Fri, May 14, 2010 at 9:27 |
Jennifer McInerney Dare to Be 100
By Mia Coen
Some people can’t imagine what it would be like to live to 100. Some people can’t even imagine 80! But how about running your 40th marathon at the age of 80?
It was no sweat for Dr. Walter Bortz, a clinical associate professor of medicine at Stanford University School of Medicine. Recognized as one of America’s most distinguished scientific experts on aging and longevity, he’s living proof that the benefits of exercise extend beyond the point in life when we think we’re “over the hill.”
After completing the 26.2-mile Boston Marathon on April 19th, he said, “I wanted to show what an organism can do this late in life.” He indeed showed, if not proved, that it can be done. Dr. Bortz has been running for 40 years, since the death of his father. Running has become a sort of therapy for him, and he’s been participating in marathons ever since.

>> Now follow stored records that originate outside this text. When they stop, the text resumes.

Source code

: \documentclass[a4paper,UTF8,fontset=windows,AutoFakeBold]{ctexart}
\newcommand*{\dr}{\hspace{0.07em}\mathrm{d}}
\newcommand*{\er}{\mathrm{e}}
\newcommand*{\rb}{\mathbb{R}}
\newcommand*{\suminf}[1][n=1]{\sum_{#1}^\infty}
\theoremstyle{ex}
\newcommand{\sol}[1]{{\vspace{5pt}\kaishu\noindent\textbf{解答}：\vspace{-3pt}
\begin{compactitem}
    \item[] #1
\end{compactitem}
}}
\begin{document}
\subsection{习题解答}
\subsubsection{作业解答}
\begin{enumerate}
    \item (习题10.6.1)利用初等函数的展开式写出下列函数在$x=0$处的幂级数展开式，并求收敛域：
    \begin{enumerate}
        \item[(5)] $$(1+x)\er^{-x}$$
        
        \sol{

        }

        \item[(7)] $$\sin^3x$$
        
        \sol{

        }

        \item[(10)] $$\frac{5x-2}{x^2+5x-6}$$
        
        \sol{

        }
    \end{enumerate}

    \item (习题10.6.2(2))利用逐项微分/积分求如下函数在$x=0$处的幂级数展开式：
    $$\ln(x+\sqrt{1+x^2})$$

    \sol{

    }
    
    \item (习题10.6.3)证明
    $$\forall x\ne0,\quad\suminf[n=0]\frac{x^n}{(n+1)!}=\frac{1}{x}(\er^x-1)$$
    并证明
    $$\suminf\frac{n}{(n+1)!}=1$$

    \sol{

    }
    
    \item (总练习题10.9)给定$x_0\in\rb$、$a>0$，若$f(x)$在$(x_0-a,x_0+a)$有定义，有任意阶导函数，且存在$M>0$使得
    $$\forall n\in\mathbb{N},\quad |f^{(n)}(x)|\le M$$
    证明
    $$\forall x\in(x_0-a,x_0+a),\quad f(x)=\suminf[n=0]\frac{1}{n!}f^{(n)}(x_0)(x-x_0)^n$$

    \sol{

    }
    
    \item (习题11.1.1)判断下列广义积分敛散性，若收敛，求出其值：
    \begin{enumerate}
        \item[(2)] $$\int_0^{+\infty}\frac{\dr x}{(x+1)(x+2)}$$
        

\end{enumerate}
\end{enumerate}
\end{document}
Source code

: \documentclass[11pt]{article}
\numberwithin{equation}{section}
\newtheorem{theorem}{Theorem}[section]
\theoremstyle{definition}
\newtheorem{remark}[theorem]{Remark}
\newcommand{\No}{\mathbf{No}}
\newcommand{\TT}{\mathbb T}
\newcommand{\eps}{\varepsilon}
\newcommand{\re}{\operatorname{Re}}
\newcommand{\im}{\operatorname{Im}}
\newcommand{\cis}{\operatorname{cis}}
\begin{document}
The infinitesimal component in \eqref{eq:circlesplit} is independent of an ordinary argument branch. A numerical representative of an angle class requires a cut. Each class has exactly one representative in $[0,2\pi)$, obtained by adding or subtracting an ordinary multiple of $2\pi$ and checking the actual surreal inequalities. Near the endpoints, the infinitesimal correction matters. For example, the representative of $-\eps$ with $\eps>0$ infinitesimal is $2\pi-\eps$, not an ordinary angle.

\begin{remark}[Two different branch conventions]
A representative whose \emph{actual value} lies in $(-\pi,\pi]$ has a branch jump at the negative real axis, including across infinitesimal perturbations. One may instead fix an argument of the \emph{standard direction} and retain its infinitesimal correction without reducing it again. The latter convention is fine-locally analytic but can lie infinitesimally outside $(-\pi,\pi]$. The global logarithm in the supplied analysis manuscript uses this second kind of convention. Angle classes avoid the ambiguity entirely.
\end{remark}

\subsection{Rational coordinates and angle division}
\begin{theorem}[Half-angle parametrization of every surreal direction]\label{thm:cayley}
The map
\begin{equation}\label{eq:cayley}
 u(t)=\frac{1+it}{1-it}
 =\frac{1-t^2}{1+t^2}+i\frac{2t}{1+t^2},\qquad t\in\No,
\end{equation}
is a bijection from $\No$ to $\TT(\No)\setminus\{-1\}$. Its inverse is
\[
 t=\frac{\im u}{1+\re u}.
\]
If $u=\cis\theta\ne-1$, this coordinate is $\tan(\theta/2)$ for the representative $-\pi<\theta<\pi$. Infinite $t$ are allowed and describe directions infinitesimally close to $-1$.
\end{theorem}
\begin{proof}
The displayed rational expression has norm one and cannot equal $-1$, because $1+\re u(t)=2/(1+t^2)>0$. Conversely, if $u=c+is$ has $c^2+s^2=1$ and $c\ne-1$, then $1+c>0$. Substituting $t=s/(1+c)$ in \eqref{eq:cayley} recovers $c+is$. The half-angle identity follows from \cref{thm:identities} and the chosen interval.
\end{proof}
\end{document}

It took him eight hours to complete the trek across the Boston ’burbs and into the city. Hundreds gathered at sunset to see the last of the runners cross the finish line on Boylston Street.
Dr. Bortz reminisced about his first days of running in his essay, Running, Aging, and Human Potential. “The Boston Marathon, then the only world-class running event open to the running-around slug, appealed to my Walter Mitty personality. So I entered and finished my first marathon in 1971 in 5 hours and 5 minutes, as I recall.” Not bad, for a then-40-year-old doctor, who’s now double the age that he was.
It’s physically evident that Dr. Bortz practices what he preaches. His career and research are focused on “physical exercise in the promotion of robust aging.” He is the former co-chairman of the American Medical Association’s Task Force on Aging, former president of The American Geriatric Society, and current chairman of the Medical Advisory Board for the Diabetes Research and Wellness Foundation, as well as a senior advisor to Healthy Silicon Valley, a community collaborative effort that addresses the soaring incidence of obesity and diabetes.
Dr. Bortz has published over 130 medical articles and authored numerous books, including We Live Too Short and Die Too Long, Dare to Be 100, Living Longer for Dummies, and Diabetes Danger.
All this—and he still has the time and energy to train for marathons. Inspiring all of us to dare to be 100, Dr. Bortz’s story is certainly moving us here at CBI.